*** Opening of Recorded information ***
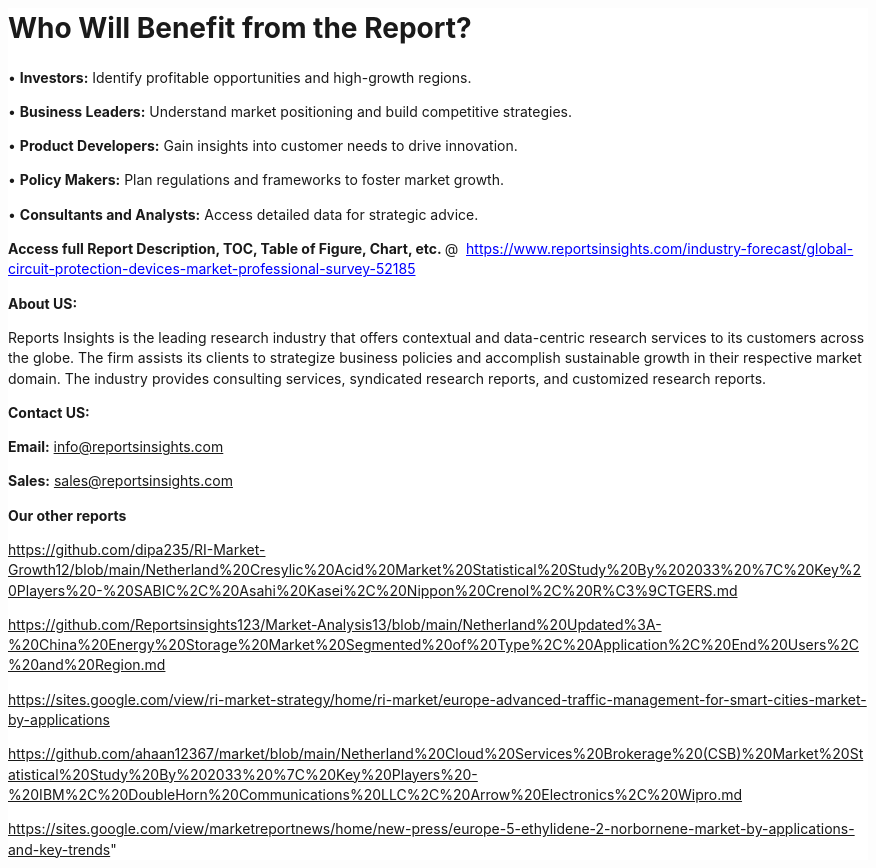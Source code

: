 # <strong>Who Will Benefit from the Report?</strong>

• <strong>Investors:</strong> Identify profitable opportunities and high-growth regions.

• <strong>Business Leaders:</strong> Understand market positioning and build competitive strategies.

• <strong>Product Developers:</strong> Gain insights into customer needs to drive innovation.

• <strong>Policy Makers:</strong> Plan regulations and frameworks to foster market growth.

• <strong>Consultants and Analysts:</strong> Access detailed data for strategic advice.
</ul>
<strong>Access full Report Description, TOC, Table of Figure, Chart, etc. </strong>@  <a href=https://www.reportsinsights.com/industry-forecast/global-circuit-protection-devices-market-professional-survey-52185 style=color:#0000ff;>https://www.reportsinsights.com/industry-forecast/global-circuit-protection-devices-market-professional-survey-52185</a></font>

<strong><strong>About US</strong>:</strong>

Reports Insights is the leading research industry that offers contextual and data-centric research services to its customers across the globe. The firm assists its clients to strategize business policies and accomplish sustainable growth in their respective market domain. The industry provides consulting services, syndicated research reports, and customized research reports.

<strong>Contact US:</strong>

<p class=""""><b>Email:</b> <a href=mailto:info@reportsinsights.com>info@reportsinsights.com</a></p>
<p class=""""><b>Sales:</b> <a href=mailto:sales@reportsinsights.com>sales@reportsinsights.com</a></p>

<strong>Our other reports</strong>

<a href=https://github.com/dipa235/RI-Market-Growth12/blob/main/Netherland%20Cresylic%20Acid%20Market%20Statistical%20Study%20By%202033%20%7C%20Key%20Players%20-%20SABIC%2C%20Asahi%20Kasei%2C%20Nippon%20Crenol%2C%20R%C3%9CTGERS.md>https://github.com/dipa235/RI-Market-Growth12/blob/main/Netherland%20Cresylic%20Acid%20Market%20Statistical%20Study%20By%202033%20%7C%20Key%20Players%20-%20SABIC%2C%20Asahi%20Kasei%2C%20Nippon%20Crenol%2C%20R%C3%9CTGERS.md</a>

<a href=https://github.com/Reportsinsights123/Market-Analysis13/blob/main/Netherland%20Updated%3A-%20China%20Energy%20Storage%20Market%20Segmented%20of%20Type%2C%20Application%2C%20End%20Users%2C%20and%20Region.md>https://github.com/Reportsinsights123/Market-Analysis13/blob/main/Netherland%20Updated%3A-%20China%20Energy%20Storage%20Market%20Segmented%20of%20Type%2C%20Application%2C%20End%20Users%2C%20and%20Region.md</a>

<a href=https://sites.google.com/view/ri-market-strategy/home/ri-market/europe-advanced-traffic-management-for-smart-cities-market-by-applications>https://sites.google.com/view/ri-market-strategy/home/ri-market/europe-advanced-traffic-management-for-smart-cities-market-by-applications</a>

<a href=https://github.com/ahaan12367/market/blob/main/Netherland%20Cloud%20Services%20Brokerage%20(CSB)%20Market%20Statistical%20Study%20By%202033%20%7C%20Key%20Players%20-%20IBM%2C%20DoubleHorn%20Communications%20LLC%2C%20Arrow%20Electronics%2C%20Wipro.md>https://github.com/ahaan12367/market/blob/main/Netherland%20Cloud%20Services%20Brokerage%20(CSB)%20Market%20Statistical%20Study%20By%202033%20%7C%20Key%20Players%20-%20IBM%2C%20DoubleHorn%20Communications%20LLC%2C%20Arrow%20Electronics%2C%20Wipro.md</a>

<a href=https://sites.google.com/view/marketreportnews/home/new-press/europe-5-ethylidene-2-norbornene-market-by-applications-and-key-trends>https://sites.google.com/view/marketreportnews/home/new-press/europe-5-ethylidene-2-norbornene-market-by-applications-and-key-trends</a>"
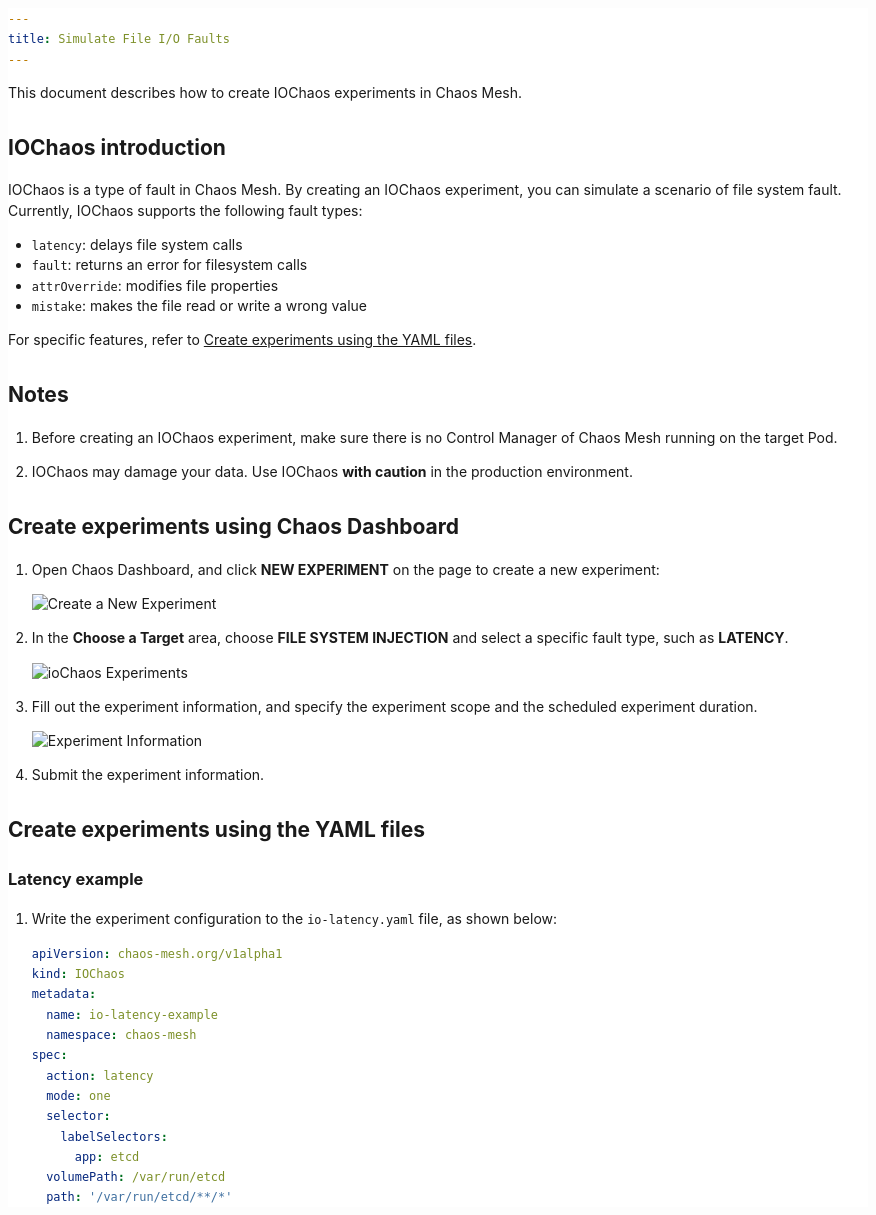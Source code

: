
 ```yaml
---
title: Simulate File I/O Faults
---
```


This document describes how to create IOChaos experiments in Chaos Mesh.

## IOChaos introduction

IOChaos is a type of fault in Chaos Mesh. By creating an IOChaos experiment, you can simulate a scenario of file system fault. Currently, IOChaos supports the following fault types:

- `latency`: delays file system calls
- `fault`: returns an error for filesystem calls
- `attrOverride`: modifies file properties
- `mistake`: makes the file read or write a wrong value

For specific features, refer to [Create experiments using the YAML files](#create-experiments-using-the-yaml-files).

## Notes

1. Before creating an IOChaos experiment, make sure there is no Control Manager of Chaos Mesh running on the target Pod.

2. IOChaos may damage your data. Use IOChaos **with caution** in the production environment.

## Create experiments using Chaos Dashboard

1. Open Chaos Dashboard, and click **NEW EXPERIMENT** on the page to create a new experiment:

   ![Create a New Experiment](./img/create-new-exp.png)

2. In the **Choose a Target** area, choose **FILE SYSTEM INJECTION** and select a specific fault type, such as **LATENCY**.

   ![ioChaos Experiments](./img/iochaos-exp.png)

3. Fill out the experiment information, and specify the experiment scope and the scheduled experiment duration.

   ![Experiment Information](./img/exp-info.png)

4. Submit the experiment information.

## Create experiments using the YAML files

### Latency example

1. Write the experiment configuration to the `io-latency.yaml` file, as shown below:

   ```yaml
   apiVersion: chaos-mesh.org/v1alpha1
   kind: IOChaos
   metadata:
     name: io-latency-example
     namespace: chaos-mesh
   spec:
     action: latency
     mode: one
     selector:
       labelSelectors:
         app: etcd
     volumePath: /var/run/etcd
     path: '/var/run/etcd/**/*'
   ```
*** Close of Recorded information ***
The task
What is needed is an exact copy of all the data, with no images in it.

Answer section
Source code

: # <strong>Who Will Benefit from the Report?</strong>

• <strong>Investors:</strong> Identify profitable opportunities and high-growth regions.

• <strong>Business Leaders:</strong> Understand market positioning and build competitive strategies.

• <strong>Product Developers:</strong> Gain insights into customer needs to drive innovation.

• <strong>Policy Makers:</strong> Plan regulations and frameworks to foster market growth.

• <strong>Consultants and Analysts:</strong> Access detailed data for strategic advice.
</ul>
<strong>Access full Report Description, TOC, Table of Figure, Chart, etc. </strong>@  <a href=https://www.reportsinsights.com/industry-forecast/global-circuit-protection-devices-market-professional-survey-52185 style=color:#0000ff;>https://www.reportsinsights.com/industry-forecast/global-circuit-protection-devices-market-professional-survey-52185</a></font>

<strong><strong>About US</strong>:</strong>

Reports Insights is the leading research industry that offers contextual and data-centric research services to its customers across the globe. The firm assists its clients to strategize business policies and accomplish sustainable growth in their respective market domain. The industry provides consulting services, syndicated research reports, and customized research reports.

<strong>Contact US:</strong>

<p class=""""><b>Email:</b> <a href=mailto:info@reportsinsights.com>info@reportsinsights.com</a></p>
<p class=""""><b>Sales:</b> <a href=mailto:sales@reportsinsights.com>sales@reportsinsights.com</a></p>

<strong>Our other reports</strong>

<a href=https://github.com/dipa235/RI-Market-Growth12/blob/main/Netherland%20Cresylic%20Acid%20Market%20Statistical%20Study%20By%202033%20%7C%20Key%20Players%20-%20SABIC%2C%20Asahi%20Kasei%2C%20Nippon%20Crenol%2C%20R%C3%9CTGERS.md>https://github.com/dipa235/RI-Market-Growth12/blob/main/Netherland%20Cresylic%20Acid%20Market%20Statistical%20Study%20By%202033%20%7C%20Key%20Players%20-%20SABIC%2C%20Asahi%20Kasei%2C%20Nippon%20Crenol%2C%20R%C3%9CTGERS.md</a>

<a href=https://github.com/Reportsinsights123/Market-Analysis13/blob/main/Netherland%20Updated%3A-%20China%20Energy%20Storage%20Market%20Segmented%20of%20Type%2C%20Application%2C%20End%20Users%2C%20and%20Region.md>https://github.com/Reportsinsights123/Market-Analysis13/blob/main/Netherland%20Updated%3A-%20China%20Energy%20Storage%20Market%20Segmented%20of%20Type%2C%20Application%2C%20End%20Users%2C%20and%20Region.md</a>

<a href=https://sites.google.com/view/ri-market-strategy/home/ri-market/europe-advanced-traffic-management-for-smart-cities-market-by-applications>https://sites.google.com/view/ri-market-strategy/home/ri-market/europe-advanced-traffic-management-for-smart-cities-market-by-applications</a>

<a href=https://github.com/ahaan12367/market/blob/main/Netherland%20Cloud%20Services%20Brokerage%20(CSB)%20Market%20Statistical%20Study%20By%202033%20%7C%20Key%20Players%20-%20IBM%2C%20DoubleHorn%20Communications%20LLC%2C%20Arrow%20Electronics%2C%20Wipro.md>https://github.com/ahaan12367/market/blob/main/Netherland%20Cloud%20Services%20Brokerage%20(CSB)%20Market%20Statistical%20Study%20By%202033%20%7C%20Key%20Players%20-%20IBM%2C%20DoubleHorn%20Communications%20LLC%2C%20Arrow%20Electronics%2C%20Wipro.md</a>

<a href=https://sites.google.com/view/marketreportnews/home/new-press/europe-5-ethylidene-2-norbornene-market-by-applications-and-key-trends>https://sites.google.com/view/marketreportnews/home/new-press/europe-5-ethylidene-2-norbornene-market-by-applications-and-key-trends</a>"
Source code

:
 ```yaml
---
title: Simulate File I/O Faults
---
```


This document describes how to create IOChaos experiments in Chaos Mesh.

## IOChaos introduction

IOChaos is a type of fault in Chaos Mesh. By creating an IOChaos experiment, you can simulate a scenario of file system fault. Currently, IOChaos supports the following fault types:

- `latency`: delays file system calls
- `fault`: returns an error for filesystem calls
- `attrOverride`: modifies file properties
- `mistake`: makes the file read or write a wrong value

For specific features, refer to [Create experiments using the YAML files](#create-experiments-using-the-yaml-files).

## Notes

1. Before creating an IOChaos experiment, make sure there is no Control Manager of Chaos Mesh running on the target Pod.

2. IOChaos may damage your data. Use IOChaos **with caution** in the production environment.

## Create experiments using Chaos Dashboard

1. Open Chaos Dashboard, and click **NEW EXPERIMENT** on the page to create a new experiment:

   ![Create a New Experiment](./img/create-new-exp.png)

2. In the **Choose a Target** area, choose **FILE SYSTEM INJECTION** and select a specific fault type, such as **LATENCY**.

   ![ioChaos Experiments](./img/iochaos-exp.png)

3. Fill out the experiment information, and specify the experiment scope and the scheduled experiment duration.

   ![Experiment Information](./img/exp-info.png)

4. Submit the experiment information.

## Create experiments using the YAML files

### Latency example

1. Write the experiment configuration to the `io-latency.yaml` file, as shown below:

   ```yaml
   apiVersion: chaos-mesh.org/v1alpha1
   kind: IOChaos
   metadata:
     name: io-latency-example
     namespace: chaos-mesh
   spec:
     action: latency
     mode: one
     selector:
       labelSelectors:
         app: etcd
     volumePath: /var/run/etcd
     path: '/var/run/etcd/**/*'
   ```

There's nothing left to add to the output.